• TASK GOAL
Below are the records. Retype, exactly, the lines from the first through the line with "In order to", and leave out the pictures.

• INFORMATION GIVEN
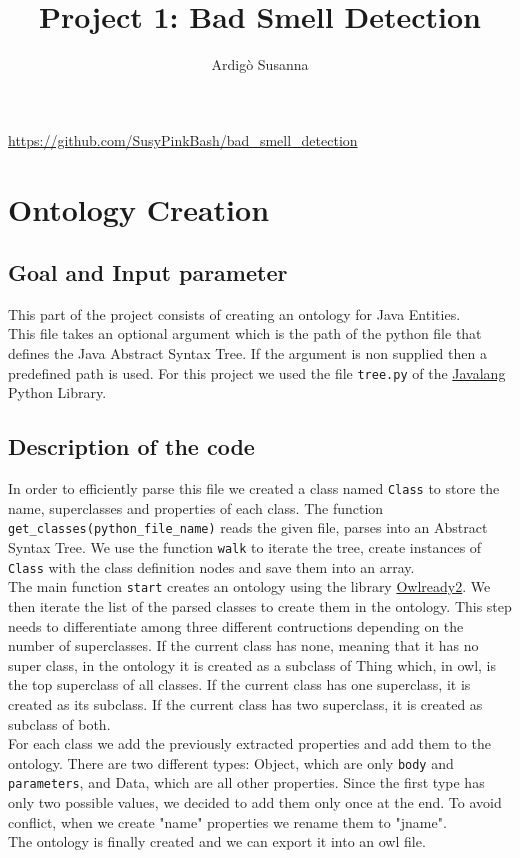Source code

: \documentclass [14 pt]{article}
\title{Project 1: Bad Smell Detection}
\author{Ardig\`o Susanna}
\begin{document}
\pagestyle{fancy}
\fancyhf{}
\cfoot{\thepage}

\begin{titlingpage}
\maketitle
\centering
\url{https://github.com/SusyPinkBash/bad_smell_detection}
\end{titlingpage}

\newpage\thispagestyle{plain}
\tableofcontents
\newpage

\section{Ontology Creation} %
\subsection{Goal and Input parameter}
This part of the project consists of creating an ontology for Java Entities.\\
This file takes an optional argument which is the path of the python file that defines the Java Abstract Syntax Tree. If the argument is non supplied then a predefined path is used. For this project we used the file \texttt{tree.py} of the \href{https://github.com/c2nes/javalang}{Javalang} Python Library. 

\subsection{Description of the code}
In order to efficiently parse this file we created a class named \texttt{Class} to store the name, superclasses and properties of each class.
The function \texttt{get\_classes(python\_file\_name)} reads the given file, parses into an Abstract Syntax Tree. We use the function \texttt{walk} to iterate the tree, create instances of \texttt{Class} with the class definition nodes and save them into an array.\\
The main function \texttt{start} creates an ontology using the library \href{https://pythonhosted.org/Owlready2/}{Owlready2}. We then iterate the list of the parsed classes to create them in the ontology. This step needs to differentiate among three different contructions depending on the number of superclasses.
If the current class has none, meaning that it has no super class, in the ontology it is created as a subclass of Thing which, in owl, is the top superclass of all classes.
If the current class has one superclass, it is created as its subclass.
If the current class has two superclass, it is created as subclass of both.\\
For each class we add the previously extracted properties and add them to the ontology. There are two different types: 
Object, which are only \texttt{body} and \texttt{parameters}, and Data, which are all other properties.
Since the first type has only two possible values, we decided to add them only once at the end. To avoid conflict, when we create "name" properties we rename them to "jname".\\
The ontology is finally created and we can export it into an owl file.
\end{document}
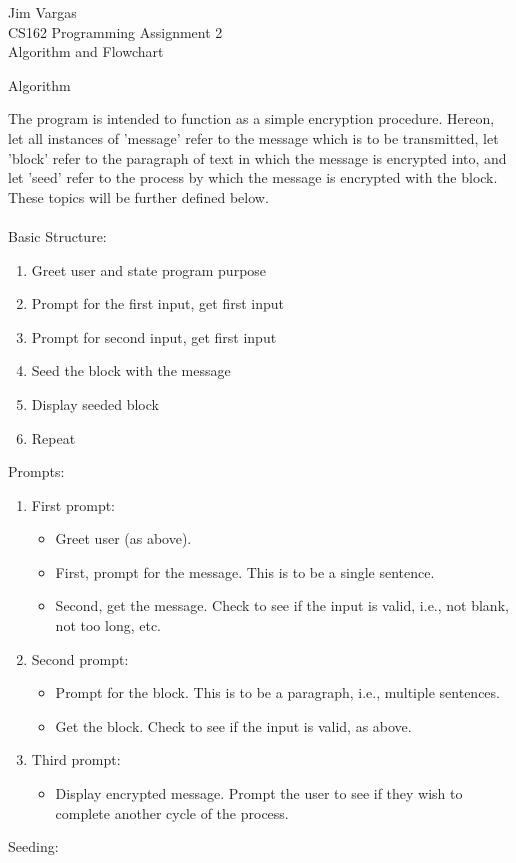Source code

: \documentclass[12]{article}
\begin{document}
\onehalfspacing
\noindent
Jim Vargas\\
CS162 Programming Assignment 2\\
Algorithm and Flowchart\\
\begin{center}
Algorithm
\end{center}


	The program is intended to function as a simple encryption procedure. Hereon, let all instances of 'message' refer to the message which is to be transmitted, let 'block' refer to the paragraph of text in which the message is encrypted into, and let 'seed' refer to the process by which the message is encrypted with the block. These topics will be further defined below.\\
\\
Basic Structure:
\begin{enumerate}
\item Greet user and state program purpose
\item Prompt for the first input, get first input
\item Prompt for second input, get first input
\item Seed the block with the message
\item Display seeded block
\item Repeat
\end{enumerate}
	Prompts:
\begin{enumerate}
\item First prompt:
	\begin{itemize}
	\item Greet user (as above).
	\item First, prompt for the message. This is to be a single sentence. 
	\item Second, get the message. Check to see if the input is valid, i.e., not blank, not too long, etc.
	\end{itemize}
\item Second prompt:
	\begin{itemize}
	\item Prompt for the block. This is to be a paragraph, i.e., multiple sentences.
	\item Get the block. Check to see if the input is valid, as above.
	\end{itemize}
\item Third prompt:
	\begin{itemize}
	\item Display encrypted message. Prompt the user to see if they wish to complete another cycle of the process.
	\end{itemize}
\end{enumerate}
Seeding:
\end{document}
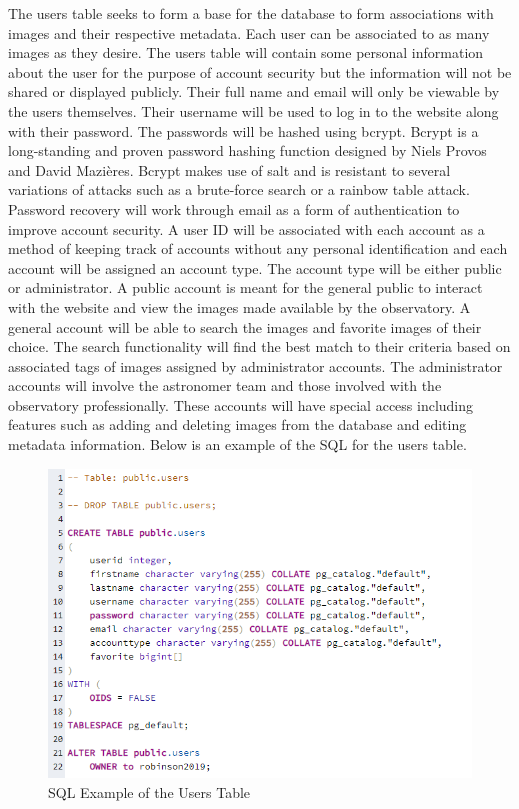 \documentclass[12pt]{report}
\begin{document}
The users table seeks to form a base for the database to form associations with images and their respective metadata.  Each user can be associated to as many images as they desire.  The users table will contain some personal information about the user for the purpose of account security but the information will not be shared or displayed publicly.  Their full name and email will only be viewable by the users themselves.  Their username will be used to log in to the website along with their password.  The passwords will be hashed using bcrypt.  Bcrypt is a long-standing and proven password hashing function designed by Niels Provos and David Mazières.  Bcrypt makes use of salt and is resistant to several variations of attacks such as a brute-force search or a rainbow table attack.  Password recovery will work through email as a form of authentication to improve account security.
A user ID will be associated with each account as a method of keeping track of accounts without any personal identification and each account will be assigned an account type.  The account type will be either public or administrator.  A public account is meant for the general public to interact with the website and view the images made available by the observatory.  A general account will be able to search the images and favorite images of their choice.  The search functionality will find the best match to their criteria based on associated tags of images assigned by administrator accounts.  The administrator accounts will involve the astronomer team and those involved with the observatory professionally.  These accounts will have special access including features such as adding and deleting images from the database and editing metadata information.
Below is an example of the SQL for the users table.


\begin{figure}[h]
	\centering
	\includegraphics[width=\linewidth]{database_user_table}
	\caption{SQL Example of the Users Table}
	\label{fig:SQL Users Table}
\end{figure}
\end{document}
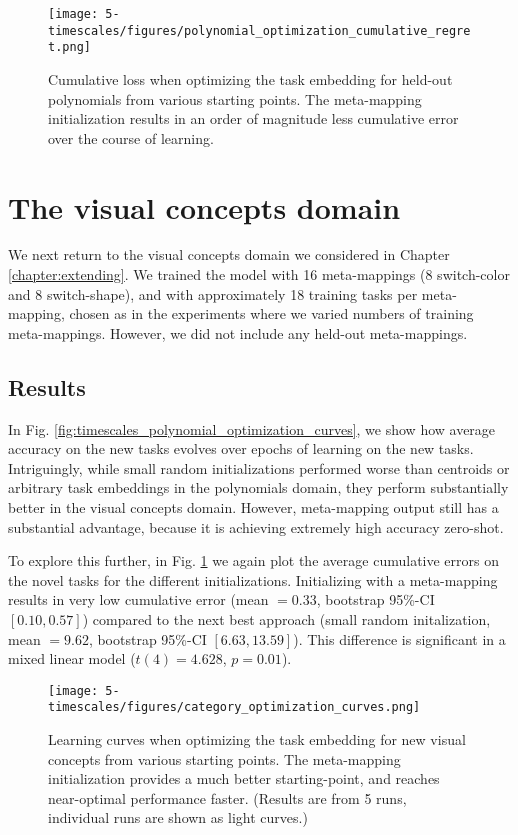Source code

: \begin{figure}[p]
\centering
\texttt{[image: 5-timescales/figures/polynomial\_optimization\_cumulative\_regret.png]}
\caption[Cumulative loss when optimizing the task embedding for held-out polynomials from various starting points.]{Cumulative loss when optimizing the task embedding for held-out polynomials from various starting points. The meta-mapping initialization results in an order of magnitude less cumulative error over the course of learning.} \label{fig:timescales_polynomial_optimization_regret}
\end{figure}

\section{The visual concepts domain}

We next return to the visual concepts domain we considered in Chapter \ref{chapter:extending}. We trained the model with 16 meta-mappings (8 switch-color and 8 switch-shape), and with approximately 18 training tasks per meta-mapping, chosen as in the experiments where we varied numbers of training meta-mappings. However, we did not include any held-out meta-mappings. 

\subsection{Results}
In Fig. \ref{fig:timescales_polynomial_optimization_curves}, we show how average accuracy on the new tasks evolves over epochs of learning on the new tasks. Intriguingly, while small random initializations performed worse than centroids or arbitrary task embeddings in the polynomials domain, they perform substantially better in the visual concepts domain. However, meta-mapping output still has a substantial advantage, because it is achieving extremely high accuracy zero-shot. \par 
To explore this further, in Fig. \ref{fig:timescales_polynomial_optimization_regret} we again plot the average cumulative errors on the novel tasks for the different initializations. Initializing with a meta-mapping results in very low cumulative error (mean \(= 0.33\), bootstrap 95\%-CI \([0.10, 0.57]\)) compared to the next best approach (small random initalization, mean \(= 9.62\), bootstrap 95\%-CI \([6.63, 13.59]\)). This difference is significant in a mixed linear model (\(t(4) = 4.628\), \(p = 0.01\)). \par
\begin{figure}
\centering
\texttt{[image: 5-timescales/figures/category\_optimization\_curves.png]}
\caption[Learning curves when optimizing the task embedding for new visual concepts from various starting points.]{Learning curves when optimizing the task embedding for new visual concepts from various starting points. The meta-mapping initialization provides a much better starting-point, and reaches near-optimal performance faster. (Results are from 5 runs, individual runs are shown as light curves.)} \label{fig:timescales_category_optimization_curves}
\end{figure}

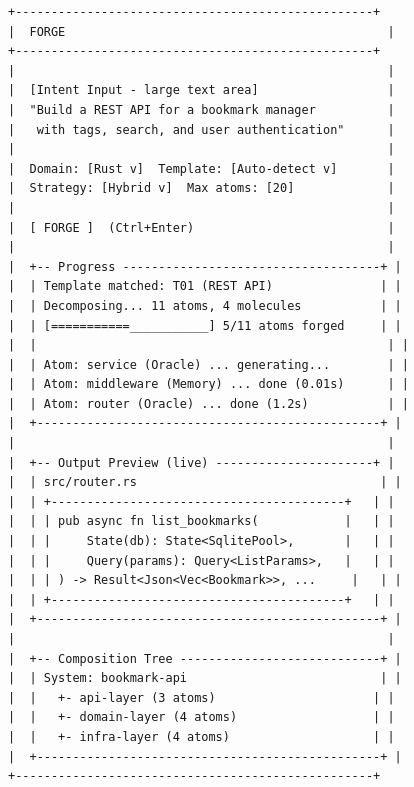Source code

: \documentclass[11pt,a4paper,twoside]{article}
\begin{document}
\begin{lstlisting}[title={Forge View Layout}]
+--------------------------------------------------+
|  FORGE                                             |
+--------------------------------------------------+
|                                                    |
|  [Intent Input - large text area]                  |
|  "Build a REST API for a bookmark manager          |
|   with tags, search, and user authentication"      |
|                                                    |
|  Domain: [Rust v]  Template: [Auto-detect v]       |
|  Strategy: [Hybrid v]  Max atoms: [20]             |
|                                                    |
|  [ FORGE ]  (Ctrl+Enter)                           |
|                                                    |
|  +-- Progress ------------------------------------+ |
|  | Template matched: T01 (REST API)               | |
|  | Decomposing... 11 atoms, 4 molecules           | |
|  | [===========___________] 5/11 atoms forged     | |
|  |                                                 | |
|  | Atom: service (Oracle) ... generating...        | |
|  | Atom: middleware (Memory) ... done (0.01s)      | |
|  | Atom: router (Oracle) ... done (1.2s)           | |
|  +------------------------------------------------+ |
|                                                    |
|  +-- Output Preview (live) ----------------------+ |
|  | src/router.rs                                  | |
|  | +-----------------------------------------+   | |
|  | | pub async fn list_bookmarks(            |   | |
|  | |     State(db): State<SqlitePool>,       |   | |
|  | |     Query(params): Query<ListParams>,   |   | |
|  | | ) -> Result<Json<Vec<Bookmark>>, ...     |   | |
|  | +-----------------------------------------+   | |
|  +------------------------------------------------+ |
|                                                    |
|  +-- Composition Tree ----------------------------+ |
|  | System: bookmark-api                           | |
|  |   +- api-layer (3 atoms)                      | |
|  |   +- domain-layer (4 atoms)                   | |
|  |   +- infra-layer (4 atoms)                    | |
|  +------------------------------------------------+ |
+--------------------------------------------------+
\end{lstlisting}
\end{document}
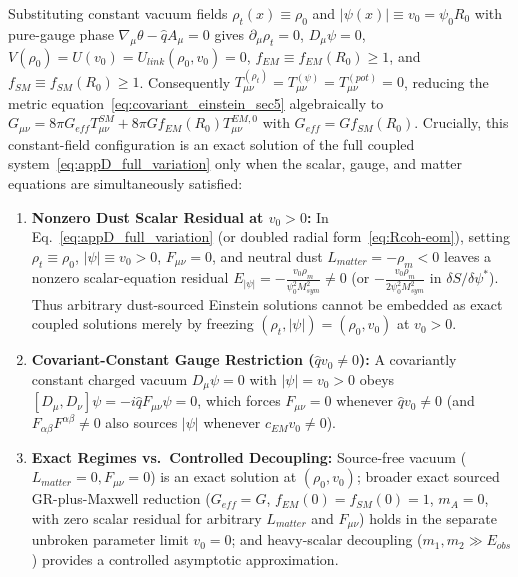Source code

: \documentclass[american,11pt,letterpaper]{article}
\def\mathcal#1{#1}%
\def\mathrm#1{#1}%
\def\emph#1{#1}%
\begin{document}
Substituting constant vacuum fields $\rho_t(x) \equiv \rho_0$ and $|\psi(x)| \equiv v_0 = \psi_0 R_0$ with pure-gauge phase $\nabla_\mu\theta - \hat{q}A_\mu = 0$ gives $\partial_\mu\rho_t = 0$, $D_\mu\psi = 0$, $V(\rho_0) = U(v_0) = U_{\mathrm{link}}(\rho_0, v_0) = 0$, $f_{\mathrm{EM}} \equiv f_{\mathrm{EM}}(R_0) \ge 1$, and $f_{\mathrm{SM}} \equiv f_{\mathrm{SM}}(R_0) \ge 1$. Consequently $T_{\mu\nu}^{(\rho_t)} = T_{\mu\nu}^{(\psi)} = T_{\mu\nu}^{(\mathrm{pot})} = 0$, reducing the \emph{metric} equation~\eqref{eq:covariant_einstein_sec5} \emph{algebraically} to $G_{\mu\nu} = 8\pi G_{\mathrm{eff}} T_{\mu\nu}^{\mathrm{SM}} + 8\pi G f_{\mathrm{EM}}(R_0) T_{\mu\nu}^{\mathrm{EM},0}$ with $G_{\mathrm{eff}} = G f_{\mathrm{SM}}(R_0)$. Crucially, this constant-field configuration is an \emph{exact solution of the full coupled system}~\eqref{eq:appD_full_variation} only when the scalar, gauge, and matter equations are simultaneously satisfied:
\begin{enumerate}[leftmargin=2em]
  \item \textbf{Nonzero Dust Scalar Residual at $v_0 > 0$:} In Eq.~\eqref{eq:appD_full_variation} (or doubled radial form~\eqref{eq:Rcoh-eom}), setting $\rho_t \equiv \rho_0$, $|\psi| \equiv v_0 > 0$, $F_{\mu\nu} = 0$, and neutral dust $\mathcal{L}_{\mathrm{matter}} = -\rho_m < 0$ leaves a nonzero scalar-equation residual $\mathcal{E}_{|\psi|} = -\frac{v_0\rho_m}{\psi_0^2 M_{\mathrm{sym}}^2} \ne 0$ (or $-\frac{v_0\rho_m}{2\psi_0^2 M_{\mathrm{sym}}^2}$ in $\delta S/\delta\psi^*$). Thus arbitrary dust-sourced Einstein solutions cannot be embedded as exact coupled solutions merely by freezing $(\rho_t, |\psi|) = (\rho_0, v_0)$ at $v_0 > 0$.
  \item \textbf{Covariant-Constant Gauge Restriction ($\hat{q}v_0 \ne 0$):} A covariantly constant charged vacuum $D_\mu\psi = 0$ with $|\psi| = v_0 > 0$ obeys $[D_\mu, D_\nu]\psi = -i\hat{q}F_{\mu\nu}\psi = 0$, which forces $F_{\mu\nu} = 0$ whenever $\hat{q}v_0 \ne 0$ (and $F_{\alpha\beta}F^{\alpha\beta} \ne 0$ also sources $|\psi|$ whenever $c_{\mathrm{EM}} v_0 \ne 0$).
  \item \textbf{Exact Regimes vs.\ Controlled Decoupling:} Source-free vacuum ($\mathcal{L}_{\mathrm{matter}} = 0, F_{\mu\nu} = 0$) is an exact solution at $(\rho_0, v_0)$; broader exact sourced GR-plus-Maxwell reduction ($G_{\mathrm{eff}} = G$, $f_{\mathrm{EM}}(0) = f_{\mathrm{SM}}(0) = 1$, $m_A = 0$, with zero scalar residual for arbitrary $\mathcal{L}_{\mathrm{matter}}$ and $F_{\mu\nu}$) holds in the separate unbroken parameter limit $v_0 = 0$; and heavy-scalar decoupling ($m_1, m_2 \gg E_{\mathrm{obs}}$) provides a controlled asymptotic approximation.
\end{enumerate}
\end{document}
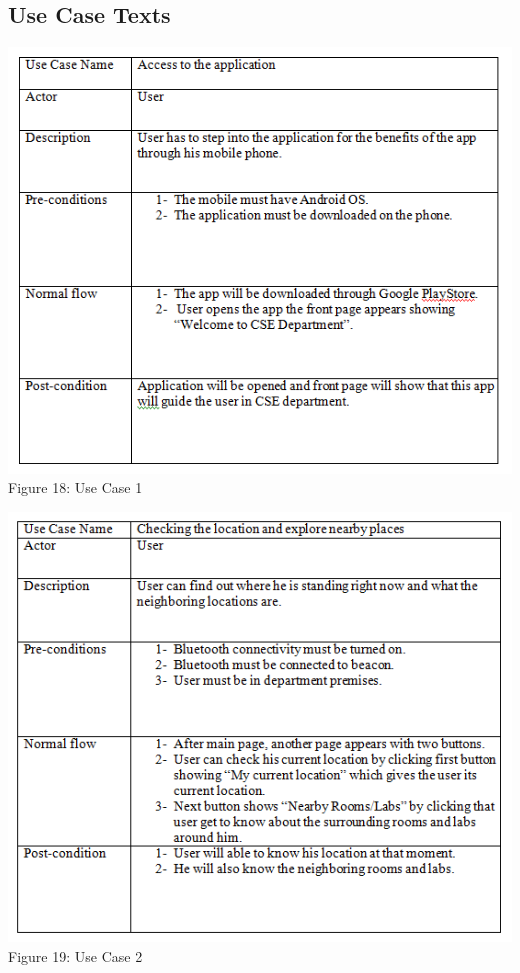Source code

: \documentclass{article}
\begin{document}
\subsection{Use Case Texts}
\begin{center}
\includegraphics[scale=0.8]{uc1}
\\Figure 18: Use Case 1
\end{center}
\begin{center}
\includegraphics[scale=0.8]{uc2}
\\Figure 19: Use Case 2
\end{center}
\end{document}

• REPLY TO THE EXERCISE
Source code

: \documentclass [14 pt]{article}
\title{Project 1: Bad Smell Detection}
\author{Ardig\`o Susanna}
\begin{document}
\pagestyle{fancy}
\fancyhf{}
\cfoot{\thepage}

\begin{titlingpage}
\maketitle
\centering
\url{https://github.com/SusyPinkBash/bad_smell_detection}
\end{titlingpage}

\newpage\thispagestyle{plain}
\tableofcontents
\newpage

\section{Ontology Creation} %
\subsection{Goal and Input parameter}
This part of the project consists of creating an ontology for Java Entities.\\
This file takes an optional argument which is the path of the python file that defines the Java Abstract Syntax Tree. If the argument is non supplied then a predefined path is used. For this project we used the file \texttt{tree.py} of the \href{https://github.com/c2nes/javalang}{Javalang} Python Library. 

\subsection{Description of the code}
In order to efficiently parse this file we created a class named \texttt{Class} to store the name, superclasses and properties of each class.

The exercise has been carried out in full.